### Your task:
Repeat nothing but the lines below running from the one containing "## Primeiro Bimestre" to the one containing "contendo breve descrição;". Keep both end lines.

### Supplied material:
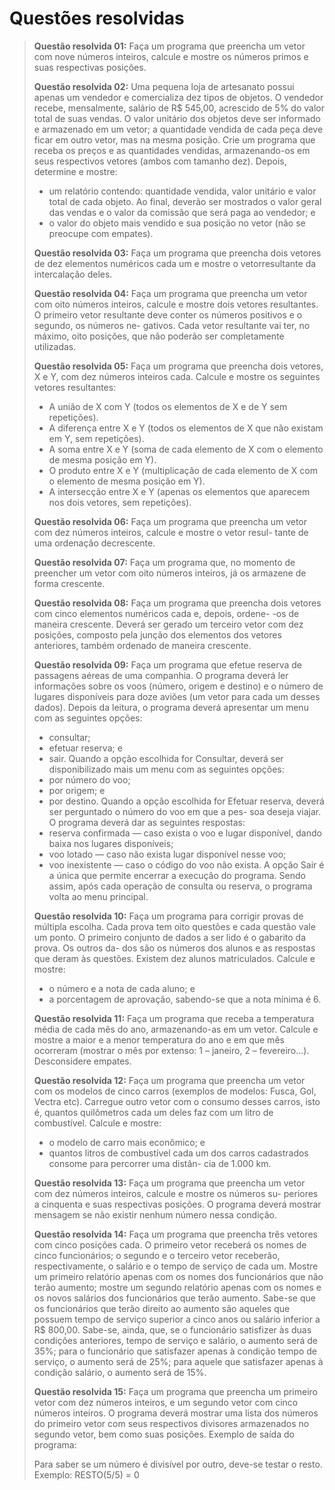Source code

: # Questões resolvidas
> **Questão resolvida 01:** Faça um programa que preencha um vetor com nove números inteiros, calcule e mostre os números
primos e suas respectivas posições.
> 
> **Questão resolvida 02:** Uma pequena loja de artesanato possui apenas um vendedor e comercializa dez tipos de objetos. O
vendedor recebe, mensalmente, salário de R$ 545,00, acrescido de 5% do valor total de suas vendas.
O valor unitário dos objetos deve ser informado e armazenado em um vetor; a quantidade vendida de
cada peça deve ficar em outro vetor, mas na mesma posição. Crie um programa que receba os preços
e as quantidades vendidas, armazenando-os em seus respectivos vetores (ambos com tamanho dez).
Depois, determine e mostre:
> * um relatório contendo: quantidade vendida, valor unitário e valor total de cada objeto. Ao final,
deverão ser mostrados o valor geral das vendas e o valor da comissão que será paga ao vendedor; e
> * o valor do objeto mais vendido e sua posição no vetor (não se preocupe com empates).
> 
> **Questão resolvida 03:** Faça um programa que preencha dois vetores de dez elementos numéricos cada um e mostre o vetorresultante
da intercalação deles.
> 
> **Questão resolvida 04:** Faça um programa que preencha um vetor com oito números inteiros, calcule e mostre dois vetores
resultantes. O primeiro vetor resultante deve conter os números positivos e o segundo, os números ne-
gativos. Cada vetor resultante vai ter, no máximo, oito posições, que não poderão ser completamente
utilizadas.
> 
> **Questão resolvida 05:** Faça um programa que preencha dois vetores, X e Y, com dez números inteiros cada. Calcule e mostre
os seguintes vetores resultantes:
> * A união de X com Y
(todos os elementos de X e de Y sem repetições).
> * A diferença entre X e Y
(todos os elementos de X que não existam em Y, sem repetições).
> * A soma entre X e Y
(soma de cada elemento de X com o elemento de mesma posição em Y).
> * O produto entre X e Y
(multiplicação de cada elemento de X com o elemento de mesma posição em Y).
> * A intersecção entre X e Y
(apenas os elementos que aparecem nos dois vetores, sem repetições).
> 
> **Questão resolvida 06:** Faça um programa que preencha um vetor com dez números inteiros, calcule e mostre o vetor resul-
tante de uma ordenação decrescente.
> 
> **Questão resolvida 07:** Faça um programa que, no momento de preencher um vetor com oito números inteiros, já os armazene
de forma crescente.
> 
> **Questão resolvida 08:** Faça um programa que preencha dois vetores com cinco elementos numéricos cada e, depois, ordene-
-os de maneira crescente. Deverá ser gerado um terceiro vetor com dez posições, composto pela junção
dos elementos dos vetores anteriores, também ordenado de maneira crescente.
> 
> **Questão resolvida 09:** Faça um programa que efetue reserva de passagens aéreas de uma companhia. O programa deverá ler
informações sobre os voos (número, origem e destino) e o número de lugares disponíveis para doze
aviões (um vetor para cada um desses dados). Depois da leitura, o programa deverá apresentar um
menu com as seguintes opções:
> * consultar;
> * efetuar reserva; e
> * sair.
> Quando a opção escolhida for Consultar, deverá ser disponibilizado mais um menu com as seguintes
opções:
> * por número do voo;
> * por origem; e
> * por destino.
> Quando a opção escolhida for Efetuar reserva, deverá ser perguntado o número do voo em que a pes-
soa deseja viajar. O programa deverá dar as seguintes respostas:
> * reserva confirmada — caso exista o voo e lugar disponível, dando baixa nos lugares disponíveis;
> * voo lotado — caso não exista lugar disponível nesse voo;
> * voo inexistente — caso o código do voo não exista.
> A opção Sair é a única que permite encerrar a execução do programa. Sendo assim, após cada operação
de consulta ou reserva, o programa volta ao menu principal.
> 
> **Questão resolvida 10:** Faça um programa para corrigir provas de múltipla escolha. Cada prova tem oito questões e cada
questão vale um ponto. O primeiro conjunto de dados a ser lido é o gabarito da prova. Os outros da-
dos são os números dos alunos e as respostas que deram às questões. Existem dez alunos matriculados.
> Calcule e mostre:
> * o número e a nota de cada aluno; e
> * a porcentagem de aprovação, sabendo-se que a nota mínima é 6.
> 
> **Questão resolvida 11:** Faça um programa que receba a temperatura média de cada mês do ano, armazenando-as em um vetor.
Calcule e mostre a maior e a menor temperatura do ano e em que mês ocorreram (mostrar o mês por
extenso: 1 – janeiro, 2 – fevereiro...). Desconsidere empates.
> 
> **Questão resolvida 12:** Faça um programa que preencha um vetor com os modelos de cinco carros (exemplos de modelos: Fusca,
Gol, Vectra etc). Carregue outro vetor com o consumo desses carros, isto é, quantos quilômetros cada um
deles faz com um litro de combustível. Calcule e mostre:
> * o modelo de carro mais econômico; e
> * quantos litros de combustível cada um dos carros cadastrados consome para percorrer uma distân-
cia de 1.000 km.
> 
> **Questão resolvida 13:** Faça um programa que preencha um vetor com dez números inteiros, calcule e mostre os números su-
periores a cinquenta e suas respectivas posições. O programa deverá mostrar mensagem se não existir
nenhum número nessa condição.
> 
> **Questão resolvida 14:** Faça um programa que preencha três vetores com cinco posições cada. O primeiro vetor receberá os
nomes de cinco funcionários; o segundo e o terceiro vetor receberão, respectivamente, o salário e o
tempo de serviço de cada um. Mostre um primeiro relatório apenas com os nomes dos funcionários
que não terão aumento; mostre um segundo relatório apenas com os nomes e os novos salários dos funcionários que terão aumento. Sabe-se que os funcionários que terão direito ao aumento são aqueles
que possuem tempo de serviço superior a cinco anos ou salário inferior a R$ 800,00. Sabe-se, ainda,
que, se o funcionário satisfizer às duas condições anteriores, tempo de serviço e salário, o aumento
será de 35%; para o funcionário que satisfazer apenas à condição tempo de serviço, o aumento será de
25%; para aquele que satisfazer apenas à condição salário, o aumento será de 15%.
> 
> **Questão resolvida 15:** Faça um programa que preencha um primeiro vetor com dez números inteiros, e um segundo vetor
com cinco números inteiros. O programa deverá mostrar uma lista dos números do primeiro vetor com
seus respectivos divisores armazenados no segundo vetor, bem como suas posições.
> Exemplo de saída do programa:
> 
> Para saber se um número é divisível por outro, deve-se testar o resto.
Exemplo: RESTO(5/5) = 0
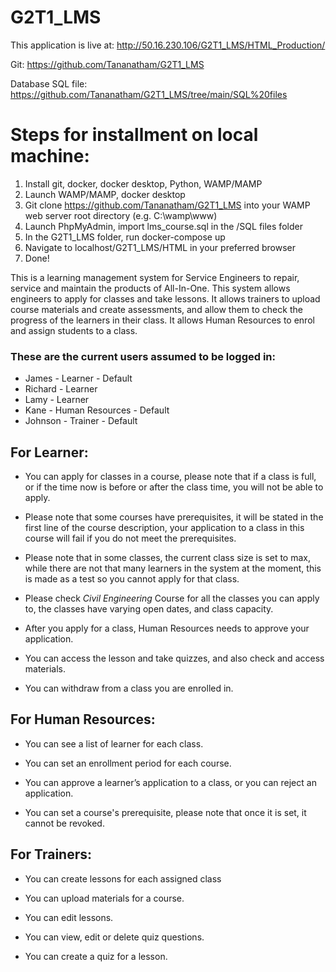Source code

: # G2T1_LMS
This application is live at: http://50.16.230.106/G2T1_LMS/HTML_Production/

Git: https://github.com/Tananatham/G2T1_LMS

Database SQL file: https://github.com/Tananatham/G2T1_LMS/tree/main/SQL%20files

# Steps for installment on local machine:
1. Install git, docker, docker desktop, Python, WAMP/MAMP
2. Launch WAMP/MAMP, docker desktop
3. Git clone https://github.com/Tananatham/G2T1_LMS into your WAMP web server root directory (e.g. C:\wamp\www)
4. Launch PhpMyAdmin, import lms_course.sql in the /SQL files folder
5. In the G2T1_LMS folder, run docker-compose up
6. Navigate to localhost/G2T1_LMS/HTML in your preferred browser
7. Done!

This is a learning management system for Service Engineers to repair, service and maintain the products of All-In-One. This system allows engineers to apply for classes and take lessons. It allows trainers to upload course materials and create assessments, and allow them to check the progress of the learners in their class. It allows Human Resources to enrol and assign students to a class.

### These are the current users assumed to be logged in:
- James - Learner - Default
- Richard - Learner
- Lamy - Learner
- Kane - Human Resources - Default
- Johnson - Trainer - Default

## For Learner:
- You can apply for classes in a course, please note that if a class is full, or if the time now is before or after the class time, you will not be able to apply.

- Please note that some courses have prerequisites, it will be stated in the first line of the course description, your application to a class in this course will fail if you do not meet the prerequisites.

- Please note that in some classes, the current class size is set to max, while there are not that many learners in the system at the moment, this is made as a test so you cannot apply for that class.

- Please check *Civil Engineering* Course for all the classes you can apply to, the classes have varying open dates, and class capacity.

- After you apply for a class, Human Resources needs to approve your application.

- You can access the lesson and take quizzes, and also check and access materials.

- You can withdraw from a class you are enrolled in.

## For Human Resources:
- You can see a list of learner for each class.

- You can set an enrollment period for each course.

- You can approve a learner’s application to a class, or you can reject an application.

- You can set a course's prerequisite, please note that once it is set, it cannot be revoked.


## For Trainers:
- You can create lessons for each assigned class

- You can upload materials for a course.

- You can edit lessons.

- You can view, edit or delete quiz questions.

- You can create a quiz for a lesson.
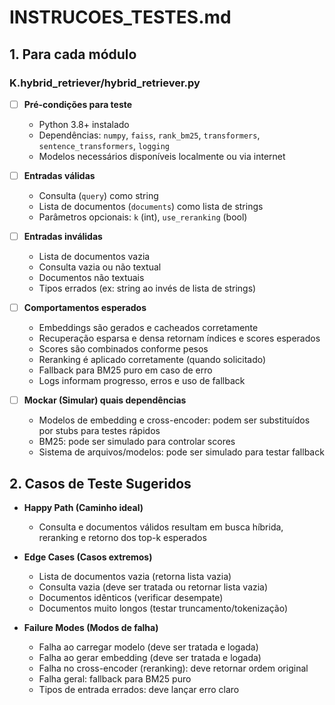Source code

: # INSTRUCOES_TESTES.md

## 1. Para cada módulo

### K.hybrid_retriever/hybrid_retriever.py

- [ ] **Pré-condições para teste**
  - Python 3.8+ instalado
  - Dependências: `numpy`, `faiss`, `rank_bm25`, `transformers`, `sentence_transformers`, `logging`
  - Modelos necessários disponíveis localmente ou via internet

- [ ] **Entradas válidas**
  - Consulta (`query`) como string
  - Lista de documentos (`documents`) como lista de strings
  - Parâmetros opcionais: `k` (int), `use_reranking` (bool)

- [ ] **Entradas inválidas**
  - Lista de documentos vazia
  - Consulta vazia ou não textual
  - Documentos não textuais
  - Tipos errados (ex: string ao invés de lista de strings)

- [ ] **Comportamentos esperados**
  - Embeddings são gerados e cacheados corretamente
  - Recuperação esparsa e densa retornam índices e scores esperados
  - Scores são combinados conforme pesos
  - Reranking é aplicado corretamente (quando solicitado)
  - Fallback para BM25 puro em caso de erro
  - Logs informam progresso, erros e uso de fallback

- [ ] **Mockar (Simular) quais dependências**
  - Modelos de embedding e cross-encoder: podem ser substituídos por stubs para testes rápidos
  - BM25: pode ser simulado para controlar scores
  - Sistema de arquivos/modelos: pode ser simulado para testar fallback

## 2. Casos de Teste Sugeridos

- **Happy Path (Caminho ideal)**
  - Consulta e documentos válidos resultam em busca híbrida, reranking e retorno dos top-k esperados

- **Edge Cases (Casos extremos)**
  - Lista de documentos vazia (retorna lista vazia)
  - Consulta vazia (deve ser tratada ou retornar lista vazia)
  - Documentos idênticos (verificar desempate)
  - Documentos muito longos (testar truncamento/tokenização)

- **Failure Modes (Modos de falha)**
  - Falha ao carregar modelo (deve ser tratada e logada)
  - Falha ao gerar embedding (deve ser tratada e logada)
  - Falha no cross-encoder (reranking): deve retornar ordem original
  - Falha geral: fallback para BM25 puro
  - Tipos de entrada errados: deve lançar erro claro
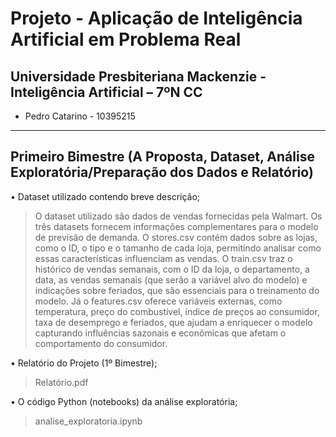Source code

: # Projeto - Aplicação de Inteligência Artificial em Problema Real
## Universidade Presbiteriana Mackenzie - Inteligência Artificial – 7ºN CC
- Pedro Catarino - 10395215

---
## Primeiro Bimestre (A Proposta, Dataset, Análise Exploratória/Preparação dos Dados e Relatório)
• Dataset utilizado contendo breve descrição;  
> O dataset utilizado são dados de vendas fornecidas pela Walmart. Os três datasets fornecem informações complementares para o modelo de previsão de demanda. O stores.csv contém dados sobre as lojas, como o ID, o tipo e o tamanho de cada loja, permitindo analisar como essas características influenciam as vendas. O train.csv traz o histórico de vendas semanais, com o ID da loja, o departamento, a data, as vendas semanais (que serão a variável alvo do modelo) e indicações sobre feriados, que são essenciais para o treinamento do modelo. Já o features.csv oferece variáveis externas, como temperatura, preço do combustível, índice de preços ao consumidor, taxa de desemprego e feriados, que ajudam a enriquecer o modelo capturando influências sazonais e econômicas que afetam o comportamento do consumidor.

• Relatório do Projeto (1º Bimestre);  
> Relatório.pdf

• O código Python (notebooks) da análise exploratória;  
> analise_exploratoria.ipynb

### Answer to the problem:
## Primeiro Bimestre (A Proposta, Dataset, Análise Exploratória/Preparação dos Dados e Relatório)
• Dataset utilizado contendo breve descrição;  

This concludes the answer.